Specifications for Implementation

It is crucial that any standardized coding and classification systems selected for administrative transactions include annual updates, through a process of quarterly review that encourages physician participation. We believe that the idiosyncratic acceptance and denial of procedural and diagnostic codes is problematic, causing delays in the provision of necessary services. In order for physicians to incorporate a system of coding and classification into their practices effectively and efficiently, the system must be universally accepted and exclusively adopted, not adapted, by all health care providers, insurers, and federal and state agencies. Any system that is promoted for use within all phases of medical and clinical coding and classification should be kept within the public domain without the restrictions associated with copyright laws to guarantee accessibility and availability of information for use by health care providers as well as for purposes of education and research.
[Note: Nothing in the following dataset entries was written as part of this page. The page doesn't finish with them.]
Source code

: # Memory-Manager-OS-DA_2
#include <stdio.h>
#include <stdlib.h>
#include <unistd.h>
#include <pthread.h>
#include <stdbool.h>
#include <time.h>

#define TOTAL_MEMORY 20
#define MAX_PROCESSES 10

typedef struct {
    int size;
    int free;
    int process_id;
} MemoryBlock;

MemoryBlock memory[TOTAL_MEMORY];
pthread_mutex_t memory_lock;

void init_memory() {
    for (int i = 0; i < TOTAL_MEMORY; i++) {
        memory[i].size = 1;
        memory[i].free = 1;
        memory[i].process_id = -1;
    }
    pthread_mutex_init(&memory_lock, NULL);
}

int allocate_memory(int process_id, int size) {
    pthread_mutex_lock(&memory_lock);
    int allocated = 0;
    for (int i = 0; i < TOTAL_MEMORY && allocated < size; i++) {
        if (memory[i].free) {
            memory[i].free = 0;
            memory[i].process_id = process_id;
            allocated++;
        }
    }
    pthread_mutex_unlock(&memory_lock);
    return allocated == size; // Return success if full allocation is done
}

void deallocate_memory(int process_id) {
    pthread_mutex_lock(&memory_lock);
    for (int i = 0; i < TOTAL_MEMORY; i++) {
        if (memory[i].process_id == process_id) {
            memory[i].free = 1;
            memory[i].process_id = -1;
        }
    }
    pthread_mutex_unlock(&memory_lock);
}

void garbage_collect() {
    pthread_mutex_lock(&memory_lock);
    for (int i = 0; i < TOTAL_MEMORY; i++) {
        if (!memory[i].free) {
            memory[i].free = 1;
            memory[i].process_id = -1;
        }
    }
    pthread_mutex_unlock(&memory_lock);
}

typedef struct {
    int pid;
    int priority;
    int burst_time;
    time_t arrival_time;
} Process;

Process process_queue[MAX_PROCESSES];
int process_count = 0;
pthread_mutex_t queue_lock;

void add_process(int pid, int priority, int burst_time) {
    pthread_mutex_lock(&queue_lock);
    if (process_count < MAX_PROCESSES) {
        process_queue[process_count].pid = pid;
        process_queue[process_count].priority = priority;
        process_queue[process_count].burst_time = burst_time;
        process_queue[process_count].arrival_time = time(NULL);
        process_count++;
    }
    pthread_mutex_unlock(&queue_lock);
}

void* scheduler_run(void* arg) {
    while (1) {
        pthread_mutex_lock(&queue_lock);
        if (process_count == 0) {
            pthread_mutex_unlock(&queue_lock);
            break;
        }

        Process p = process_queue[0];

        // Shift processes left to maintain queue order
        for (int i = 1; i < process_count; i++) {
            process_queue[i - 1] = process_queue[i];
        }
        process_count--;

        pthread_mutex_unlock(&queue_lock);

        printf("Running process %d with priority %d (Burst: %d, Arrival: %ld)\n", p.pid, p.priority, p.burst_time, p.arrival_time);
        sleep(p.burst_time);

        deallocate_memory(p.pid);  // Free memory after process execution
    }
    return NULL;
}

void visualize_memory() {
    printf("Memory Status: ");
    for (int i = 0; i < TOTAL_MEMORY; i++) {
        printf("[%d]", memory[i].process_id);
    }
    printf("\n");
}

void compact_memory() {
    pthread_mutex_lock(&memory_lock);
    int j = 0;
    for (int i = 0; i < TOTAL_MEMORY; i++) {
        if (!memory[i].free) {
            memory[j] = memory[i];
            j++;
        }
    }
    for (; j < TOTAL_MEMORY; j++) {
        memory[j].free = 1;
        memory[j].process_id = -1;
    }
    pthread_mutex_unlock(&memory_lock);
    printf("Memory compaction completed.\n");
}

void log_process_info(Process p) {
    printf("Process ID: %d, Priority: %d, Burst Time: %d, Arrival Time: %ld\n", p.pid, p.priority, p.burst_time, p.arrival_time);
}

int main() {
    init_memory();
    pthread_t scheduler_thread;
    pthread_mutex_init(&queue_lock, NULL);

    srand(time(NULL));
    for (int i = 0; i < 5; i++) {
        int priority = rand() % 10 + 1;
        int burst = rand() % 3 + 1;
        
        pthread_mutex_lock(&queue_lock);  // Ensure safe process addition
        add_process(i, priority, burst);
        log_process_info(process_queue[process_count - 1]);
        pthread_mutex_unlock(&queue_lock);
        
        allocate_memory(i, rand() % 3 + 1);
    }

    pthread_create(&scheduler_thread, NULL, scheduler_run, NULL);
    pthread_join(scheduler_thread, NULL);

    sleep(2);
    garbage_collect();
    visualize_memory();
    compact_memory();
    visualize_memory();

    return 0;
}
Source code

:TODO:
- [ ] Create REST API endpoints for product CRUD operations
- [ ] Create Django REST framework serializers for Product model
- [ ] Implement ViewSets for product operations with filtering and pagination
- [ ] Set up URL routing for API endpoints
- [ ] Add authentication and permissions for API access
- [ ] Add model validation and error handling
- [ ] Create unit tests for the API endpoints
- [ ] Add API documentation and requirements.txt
We believe that as the medical practice of pediatrics has evolved, so have the current coding and classification systems. Familiarity with the existing procedural and diagnostic coding systems has created a level of comfort within the pediatric community that will only continue to grow, ensuring the heightened use of these coding and classification systems. However, the Academy questions the ambitious time table for implementation of these systems. We believe that a 24 month period may not provide sufficient time for pilot testing and the incorporation of necessary modifications derived from pre-testing the coding and classification instrument. Additionally, the cost for the development and implementation of a new or modified coding and classification system would be astronomical for hospitals and physician practices alike, not to mention the coordination that such a dramatic and comprehensive alteration of coding practice would require.

The Academy appreciates your careful consideration of these issues and I thank you for allowing me to participate today in the discussion regarding medical and clinical coding and classification issues. I would be pleased to answer any questions you may have. Thank you.